Donald Hess has a great knack for picking vineyards and making wines that are able to express unique qualities of a particular region. When he was at the helm of the Hess Family Estates, he was able to bring together a collection of wineries that all showed an intrinsic aspect of a certain terroir. This was evident when I tasted two of their wines from the Salta Province of Argentina, Colomé (one of the oldest wineries in Argentina), and Amalaya, with Colomé winemaker, Thibaut Delmotte, a few weeks ago.
Hess has the ability to see a piece of property’s potential as a future high quality producing vineyard, even though it may be considered an uninhabitable place by others. Some of the properties that he has planted in Salta were said to be too dry and/or too high in altitude to produce high quality grapes.
The Importance of Water
Water plays a great role in growing healthy grapes. Wet, humid climates, such as Virginia in the US and Bordeaux in France, can have excessive water. Too much water and humidity may cause diluted grapes, too much energy into the leaves, too little energy into the grapes, development of a shallow root systems and vine disease.
Alternatively, lack of water can cause extreme stress for the vines, which can incidentally cause photosynthesis to shut down. Photosynthesis is the process by which the vines convert light into energy, and so, it is easy to see how this could be a problem.

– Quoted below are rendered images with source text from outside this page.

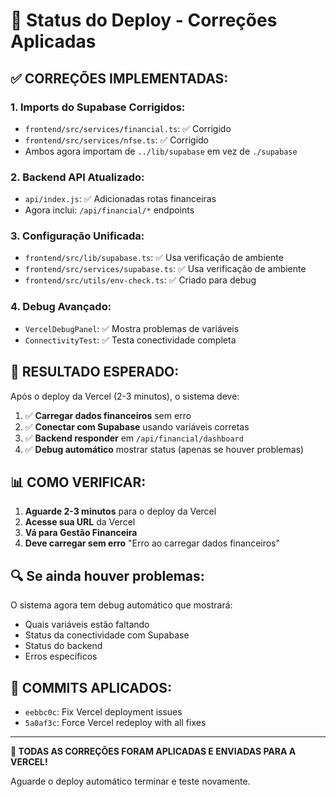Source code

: # 🚀 Status do Deploy - Correções Aplicadas

## ✅ **CORREÇÕES IMPLEMENTADAS:**

### **1. Imports do Supabase Corrigidos:**
- `frontend/src/services/financial.ts`: ✅ Corrigido
- `frontend/src/services/nfse.ts`: ✅ Corrigido
- Ambos agora importam de `../lib/supabase` em vez de `./supabase`

### **2. Backend API Atualizado:**
- `api/index.js`: ✅ Adicionadas rotas financeiras
- Agora inclui: `/api/financial/*` endpoints

### **3. Configuração Unificada:**
- `frontend/src/lib/supabase.ts`: ✅ Usa verificação de ambiente
- `frontend/src/services/supabase.ts`: ✅ Usa verificação de ambiente
- `frontend/src/utils/env-check.ts`: ✅ Criado para debug

### **4. Debug Avançado:**
- `VercelDebugPanel`: ✅ Mostra problemas de variáveis
- `ConnectivityTest`: ✅ Testa conectividade completa

## 🎯 **RESULTADO ESPERADO:**

Após o deploy da Vercel (2-3 minutos), o sistema deve:

1. ✅ **Carregar dados financeiros** sem erro
2. ✅ **Conectar com Supabase** usando variáveis corretas
3. ✅ **Backend responder** em `/api/financial/dashboard`
4. ✅ **Debug automático** mostrar status (apenas se houver problemas)

## 📊 **COMO VERIFICAR:**

1. **Aguarde 2-3 minutos** para o deploy da Vercel
2. **Acesse sua URL** da Vercel
3. **Vá para Gestão Financeira**
4. **Deve carregar sem erro** "Erro ao carregar dados financeiros"

## 🔍 **Se ainda houver problemas:**

O sistema agora tem debug automático que mostrará:
- Quais variáveis estão faltando
- Status da conectividade com Supabase  
- Status do backend
- Erros específicos

## 📝 **COMMITS APLICADOS:**

- `eebbc0c`: Fix Vercel deployment issues
- `5a0af3c`: Force Vercel redeploy with all fixes

---

**🎉 TODAS AS CORREÇÕES FORAM APLICADAS E ENVIADAS PARA A VERCEL!**

Aguarde o deploy automático terminar e teste novamente.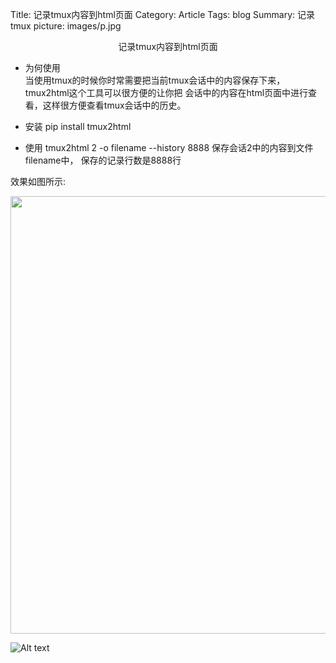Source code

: Title: 记录tmux内容到html页面
Category: Article
Tags: blog
Summary: 记录tmux
picture: images/p.jpg

<center>记录tmux内容到html页面</center>


* 为何使用  
当使用tmux的时候你时常需要把当前tmux会话中的内容保存下来，tmux2html这个工具可以很方便的让你把
会话中的内容在html页面中进行查看，这样很方便查看tmux会话中的历史。

* 安装
pip install tmux2html

* 使用
tmux2html 2 -o filename --history 8888
保存会话2中的内容到文件filename中， 保存的记录行数是8888行

效果如图所示:
<div>
<img src="/images/tmux2html.png" style="width:800px;height:700px">
</div>

![Alt text](/images/tmux2html.png)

The first property that Hess bought in Salta is called Finca Amalaya, and Amalaya later became the name of their second label. Amalaya, in Spanish, expresses the hope that a certain event will occur, even though many times that event seems like an impossible feat. Many locals thought it was madness for Hess to buy this property for the purpose of planting a vineyard, since there was no known source of water. But the story goes that he took off his ring and waved it in the air to sense the water in the ground, and to everyone’s shock, he found water. And not just any water, but what they call “sweet” water – it does not have high levels of salinity, which is important when using it in the vineyards.

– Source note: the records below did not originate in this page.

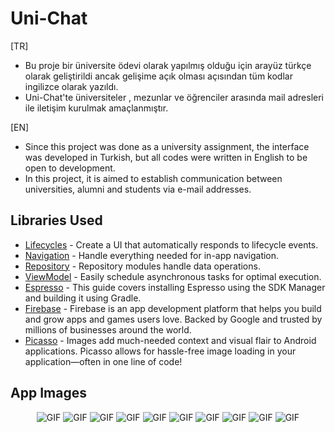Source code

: # Uni-Chat

[TR] 
* Bu proje bir üniversite ödevi olarak yapılmış olduğu için arayüz türkçe olarak geliştirildi ancak gelişime açık olması açısından tüm kodlar ingilizce olarak yazıldı.
* Uni-Chat'te üniversiteler , mezunlar ve öğrenciler arasında mail adresleri ile iletişim kurulmak amaçlanmıştır.

[EN] 
* Since this project was done as a university assignment, the interface was developed in Turkish, but all codes were written in English to be open to development. 
* In this project, it is aimed to establish communication between universities, alumni and students via e-mail addresses.

Libraries Used
--------------
  * [Lifecycles][12] - Create a UI that automatically responds to lifecycle events.
  * [Navigation][14] - Handle everything needed for in-app navigation.
  * [Repository][18] - Repository modules handle data operations.
  * [ViewModel][17] - Easily schedule asynchronous tasks for optimal execution.
  * [Espresso][90] - This guide covers installing Espresso using the SDK Manager and building it using Gradle.
  * [Firebase][91] - Firebase is an app development platform that helps you build and grow apps and games users love. Backed by Google and trusted by millions of businesses around the world.
  * [Picasso][10] - Images add much-needed context and visual flair to Android applications. Picasso allows for hassle-free image loading in your application—often in one line of code!

 
  
App Images
--------------
<p align="center">
  
  <img src="https://user-images.githubusercontent.com/71982171/173624956-e9791c0a-71f4-4955-bacb-b37b2116450d.png" alt="GIF" />
  <img src="https://user-images.githubusercontent.com/71982171/173624968-a50c474a-c1af-4763-9095-ffa51bb76dc2.png" alt="GIF" />
  <img src="https://user-images.githubusercontent.com/71982171/173624962-a8281325-62b6-423b-9e71-e35342d30b3b.png" alt="GIF" />
  <img src="https://user-images.githubusercontent.com/71982171/173624960-3cc6073c-237b-42d0-95f4-ef95784d3fd4.png" alt="GIF" />
  <img src="https://user-images.githubusercontent.com/71982171/173624939-31eae481-0675-4f45-b760-5ad4a9c60af4.png" alt="GIF" />
  <img src="https://user-images.githubusercontent.com/71982171/173624944-fb496e94-7db8-4146-af9b-b290fbb2ae0f.png" alt="GIF" />
  <img src="https://user-images.githubusercontent.com/71982171/173624947-e4541dd7-1774-4726-a9bc-0b30bd45db74.png" alt="GIF" />
  <img src="https://user-images.githubusercontent.com/71982171/173624948-e582c46b-ef1b-4491-9610-0b41808a66d5.png" alt="GIF" />
  <img src="https://user-images.githubusercontent.com/71982171/173624949-e7fe018c-3eed-47a9-b2fc-b6201c6072ca.png" alt="GIF" />
  <img src="https://user-images.githubusercontent.com/71982171/173624953-4df49253-47b6-460a-a748-58eb28bdbfa8.png" alt="GIF" />

</p>

[10]: https://square.github.io/picasso/
[12]: https://developer.android.com/jetpack/compose/lifecycle
[14]: https://developer.android.com/jetpack/compose/navigation
[17]: https://developer.android.com/jetpack/compose/state#viewmodel-state
[18]: https://developer.android.com/jetpack/guide#fetch-data
[90]: https://developer.android.com/training/testing/espresso/setup
[91]: https://firebase.google.com/docs/android/setup

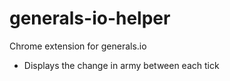 # generals-io-helper
Chrome extension for generals.io

- Displays the change in army between each tick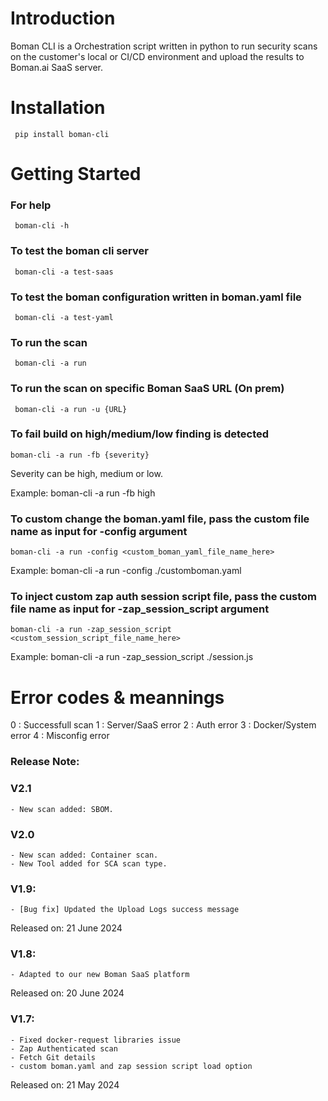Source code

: # Introduction 
Boman CLI is a Orchestration script written in python to run security scans on the customer's local or CI/CD environment and upload the results to Boman.ai SaaS server.


# Installation

` pip install boman-cli`

# Getting Started

###  For help

` boman-cli -h` 

### To test the boman cli server

` boman-cli -a test-saas`


### To test the boman configuration written in boman.yaml file

` boman-cli -a test-yaml`

### To run the scan 

` boman-cli -a run`

### To run the scan on specific Boman SaaS URL (On prem)

` boman-cli -a run -u {URL}`


### To fail build on high/medium/low finding is detected

`boman-cli -a run -fb {severity}`

Severity can be high, medium or low.

Example: boman-cli -a run -fb high


### To custom change the boman.yaml file, pass the custom file name as input for -config argument

`boman-cli -a run -config <custom_boman_yaml_file_name_here>`

Example: boman-cli -a run -config ./customboman.yaml


### To inject custom zap auth session script file, pass the custom file name as input for -zap_session_script argument

`boman-cli -a run -zap_session_script <custom_session_script_file_name_here>`

Example: boman-cli -a run -zap_session_script ./session.js




# Error codes & meannings

0  : Successfull scan
1  : Server/SaaS error
2  : Auth error
3  : Docker/System error
4  : Misconfig error




### Release Note:

### V2.1
    - New scan added: SBOM.

### V2.0

    - New scan added: Container scan.
    - New Tool added for SCA scan type.


### V1.9:

    - [Bug fix] Updated the Upload Logs success message

Released on: 21 June 2024




### V1.8:

    - Adapted to our new Boman SaaS platform

Released on: 20 June 2024




### V1.7:

    - Fixed docker-request libraries issue
    - Zap Authenticated scan 
    - Fetch Git details
    - custom boman.yaml and zap session script load option

Released on: 21 May 2024




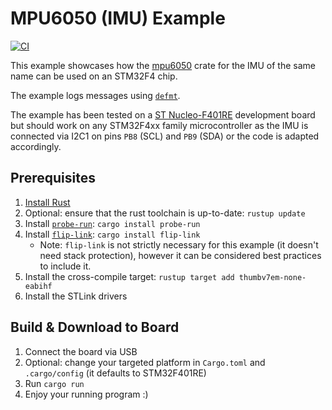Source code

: # MPU6050 (IMU) Example
[![CI](https://github.com/rursprung/nucleo-f401re-mpu6050/actions/workflows/CI.yml/badge.svg)](https://github.com/rursprung/nucleo-f401re-mpu6050/actions/workflows/CI.yml)

This example showcases how the [mpu6050](https://crates.io/crates/mpu6050) crate for the IMU of the same name can be used on an STM32F4 chip.

The example logs messages using [`defmt`](https://defmt.ferrous-systems.com/).

The example has been tested on a [ST Nucleo-F401RE](https://www.st.com/en/evaluation-tools/nucleo-f401re.html) development
board but should work on any STM32F4xx family microcontroller as the IMU is connected via I2C1 on pins `PB8` (SCL) and `PB9` (SDA)
or the code is adapted accordingly.

## Prerequisites
1. [Install Rust](https://www.rust-lang.org/tools/install)
1. Optional: ensure that the rust toolchain is up-to-date: `rustup update`
1. Install [`probe-run`](https://crates.io/crates/probe-run): `cargo install probe-run`
1. Install [`flip-link`](https://crates.io/crates/flip-link): `cargo install flip-link`
    * Note: `flip-link` is not strictly necessary for this example (it doesn't need
      stack protection), however it can be considered best practices to include it.
1. Install the cross-compile target: `rustup target add thumbv7em-none-eabihf`
1. Install the STLink drivers

## Build & Download to Board
1. Connect the board via USB
1. Optional: change your targeted platform in `Cargo.toml` and `.cargo/config` (it defaults to STM32F401RE)
1. Run `cargo run`
1. Enjoy your running program :)
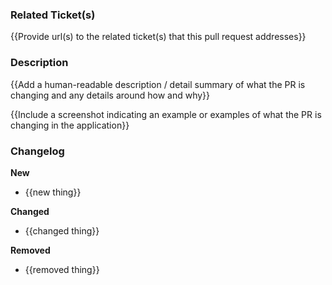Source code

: ### Related Ticket(s)

{{Provide url(s) to the related ticket(s) that this pull request addresses}}

### Description

{{Add a human-readable description / detail summary of what the PR is changing and any details around how and why}}

{{Include a screenshot indicating an example or examples of what the PR is changing in the application}}

### Changelog

**New**

- {{new thing}}

**Changed**

- {{changed thing}}

**Removed**

- {{removed thing}}
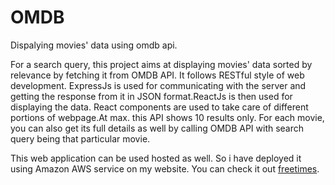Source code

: # OMDB
Dispalying movies' data using omdb api.

For a search query, this project aims at displaying movies' data sorted by relevance by fetching it from OMDB API. It follows RESTful style of web development. ExpressJs is used for communicating with the server and getting the response from it in JSON format.ReactJs is then used for displaying the data. React components are used to take care of different portions of webpage.At max. this API shows 10 results only. For each movie, you can also get its full details as well by calling OMDB API with search query being that particular movie.

This web application can be used hosted as well. So i have deployed it using Amazon AWS service on my website. You can check it out [freetimes](freetimes.xyz).
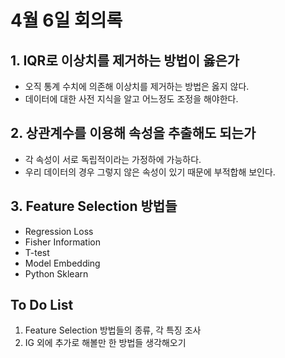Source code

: # 4월 6일 회의록

## 1. IQR로 이상치를 제거하는 방법이 옳은가
- 오직 통계 수치에 의존해 이상치를 제거하는 방법은 옳지 않다.
- 데이터에 대한 사전 지식을 알고 어느정도 조정을 해야한다.

## 2. 상관계수를 이용해 속성을 추출해도 되는가
- 각 속성이 서로 독립적이라는 가정하에 가능하다.
- 우리 데이터의 경우 그렇지 않은 속성이 있기 때문에 부적합해 보인다.

## 3. Feature Selection 방법들
- Regression Loss
- Fisher Information
- T-test
- Model Embedding
- Python Sklearn

## To Do List
1. Feature Selection 방법들의 종류, 각 특징 조사
2. IG 외에 추가로 해볼만 한 방법들 생각해오기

Since Hess mainly made his fortune from building the largest mineral water producer in Switzerland, Valser Water Company, it is said that he has a strong feeling for finding pristine water. Call it a talent, call it a gift, but it is something that can not so easily be taught.
Donald Hess goes even further with his pioneering spirit of spearheading plantings in vineyards at high altitudes. Colomé has just released a wine which has the label of being the “World’s Highest Estate”, called Altura Maxima. The wine is made from Malbec planted in a vineyard that sits at an elevation of 10,207 feet (3,111 meters). Interestingly, Colomé tried many other varieties before settling on Malbec, even though one would think that they would settle on Malbec by default, but they wanted to see how other varieties would fair. They tried Cabernet Sauvignon, Tannat and Pinot Noir, yet due to frost issues in spring and early fall they needed a variety that had a short cycle and that had bud break later.
In the end, Malbec was the winner, but not without a struggle. They planted the Malbec vines in 2007 and it seemed to be an unending battle with the previously mentioned frost, as well as the donkeys, hares, bees, wasps and birds. After building a fence and using nets on the vines, they were able to produce an extraordinarily high quality Malbec with a breathtaking nose (see tasting note below).
As the altitude increases, so does sunlight. The skins of grapes thicken to protect themselves and so it gives more tannin to the wine. But not just any tannin, it creates a higher proportion of polymeric tannin. I know what you are saying, “What the heck does that mean?!” Basically, it is softer tannins that give more elegance, rather than harsh structure to a wine. And as I mentioned before, the aromatics are off the chart. Malbec is a grape that is capable of expressing beautiful layers of fragrant deliciousness, however, it is, many times, grown in a way where it never gets to live up to its potential.
In the Altura Maxima vineyard, the increased sunlight intensifies those intoxicating aromas, while the cooler temperature retains acidity keeping freshness in the grapes; Colomé’s high altitude vineyards have up to a 25 degree difference in temperature between day and night.
Wine: Science & Art
Many of us have heard that making wine is both a science and an art. Typically, the art is considered the artistry of the winemaker in the winery. I agree that is part of it, but it is not the only aspect to the art. There is a feeling for the land that sometimes goes beyond what common logic dictates. Sometimes this is shown in family vineyards that have been owned for decades, where the vines are like the owners’ children. In this case, the owner knows his vines so well that no specialist or expert could ever advise them better than their own experience with their “children”.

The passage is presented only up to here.